EXERCISE GOAL:
Where does the string "package" occur in the records below? Copy every line that holds it.

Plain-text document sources
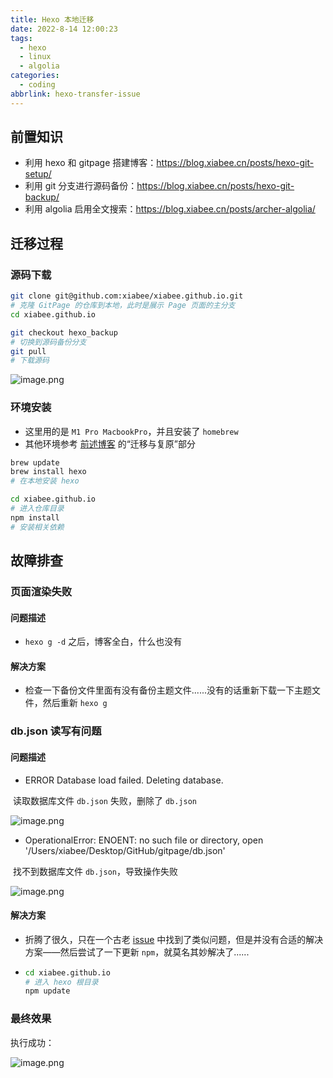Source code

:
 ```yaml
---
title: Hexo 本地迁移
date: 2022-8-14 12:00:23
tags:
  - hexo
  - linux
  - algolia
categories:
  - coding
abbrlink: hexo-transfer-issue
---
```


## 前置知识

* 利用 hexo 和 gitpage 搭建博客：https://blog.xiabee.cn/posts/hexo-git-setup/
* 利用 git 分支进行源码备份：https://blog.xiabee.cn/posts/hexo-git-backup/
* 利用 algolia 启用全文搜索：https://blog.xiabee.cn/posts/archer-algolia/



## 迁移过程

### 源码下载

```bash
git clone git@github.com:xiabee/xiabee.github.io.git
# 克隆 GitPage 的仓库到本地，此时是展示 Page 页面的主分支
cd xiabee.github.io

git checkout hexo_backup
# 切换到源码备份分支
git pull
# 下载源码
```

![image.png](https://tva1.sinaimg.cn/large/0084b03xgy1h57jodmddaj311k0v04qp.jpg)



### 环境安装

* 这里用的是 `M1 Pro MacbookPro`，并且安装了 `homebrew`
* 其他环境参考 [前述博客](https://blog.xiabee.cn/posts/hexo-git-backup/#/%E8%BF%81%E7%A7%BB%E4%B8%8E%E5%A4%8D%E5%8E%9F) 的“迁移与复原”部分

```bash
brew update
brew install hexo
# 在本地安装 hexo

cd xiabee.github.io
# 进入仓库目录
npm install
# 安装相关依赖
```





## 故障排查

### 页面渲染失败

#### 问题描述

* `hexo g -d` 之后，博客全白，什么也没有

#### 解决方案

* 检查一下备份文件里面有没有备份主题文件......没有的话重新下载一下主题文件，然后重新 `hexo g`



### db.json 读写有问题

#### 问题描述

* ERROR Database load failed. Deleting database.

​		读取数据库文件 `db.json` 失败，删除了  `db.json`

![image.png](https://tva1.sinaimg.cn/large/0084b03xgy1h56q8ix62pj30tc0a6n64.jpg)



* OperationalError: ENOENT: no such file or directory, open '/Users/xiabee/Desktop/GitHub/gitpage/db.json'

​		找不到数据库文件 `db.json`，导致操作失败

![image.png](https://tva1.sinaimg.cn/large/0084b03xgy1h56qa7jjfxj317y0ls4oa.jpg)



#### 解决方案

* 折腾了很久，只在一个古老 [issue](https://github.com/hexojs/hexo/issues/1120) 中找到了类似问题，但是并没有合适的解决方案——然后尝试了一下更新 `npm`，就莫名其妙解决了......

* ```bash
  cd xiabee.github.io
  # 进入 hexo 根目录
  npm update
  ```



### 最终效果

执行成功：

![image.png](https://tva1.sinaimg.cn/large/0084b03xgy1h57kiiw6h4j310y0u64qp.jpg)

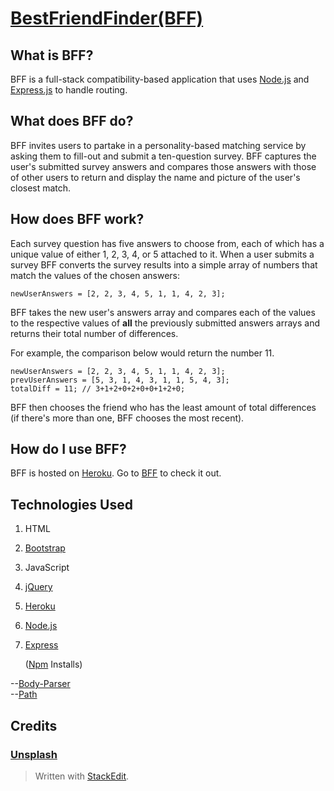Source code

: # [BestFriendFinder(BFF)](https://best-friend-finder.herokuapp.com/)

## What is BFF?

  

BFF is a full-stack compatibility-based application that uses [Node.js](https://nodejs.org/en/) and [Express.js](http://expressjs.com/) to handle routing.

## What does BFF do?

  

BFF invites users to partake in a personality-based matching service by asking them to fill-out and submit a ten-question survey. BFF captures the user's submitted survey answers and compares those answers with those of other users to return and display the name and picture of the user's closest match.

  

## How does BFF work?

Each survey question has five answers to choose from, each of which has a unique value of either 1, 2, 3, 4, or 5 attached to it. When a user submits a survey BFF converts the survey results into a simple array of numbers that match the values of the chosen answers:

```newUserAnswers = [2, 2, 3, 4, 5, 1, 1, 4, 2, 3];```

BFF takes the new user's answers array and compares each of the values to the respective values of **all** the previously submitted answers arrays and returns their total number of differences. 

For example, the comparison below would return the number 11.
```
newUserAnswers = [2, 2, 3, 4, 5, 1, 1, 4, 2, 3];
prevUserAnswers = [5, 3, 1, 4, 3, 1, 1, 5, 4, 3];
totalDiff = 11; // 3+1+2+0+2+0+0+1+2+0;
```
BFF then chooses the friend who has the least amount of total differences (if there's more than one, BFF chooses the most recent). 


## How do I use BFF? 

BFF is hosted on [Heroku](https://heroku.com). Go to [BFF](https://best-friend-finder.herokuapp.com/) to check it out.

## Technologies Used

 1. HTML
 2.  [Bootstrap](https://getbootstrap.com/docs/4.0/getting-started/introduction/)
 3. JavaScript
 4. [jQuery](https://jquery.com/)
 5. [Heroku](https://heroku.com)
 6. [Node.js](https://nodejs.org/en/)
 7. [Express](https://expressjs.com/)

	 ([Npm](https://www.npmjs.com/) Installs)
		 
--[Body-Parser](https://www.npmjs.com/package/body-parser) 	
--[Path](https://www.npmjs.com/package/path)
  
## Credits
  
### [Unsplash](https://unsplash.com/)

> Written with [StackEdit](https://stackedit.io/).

WRITTEN RESPONSE:
--[Body-Parser](https://www.npmjs.com/package/body-parser) 	
--[Path](https://www.npmjs.com/package/path)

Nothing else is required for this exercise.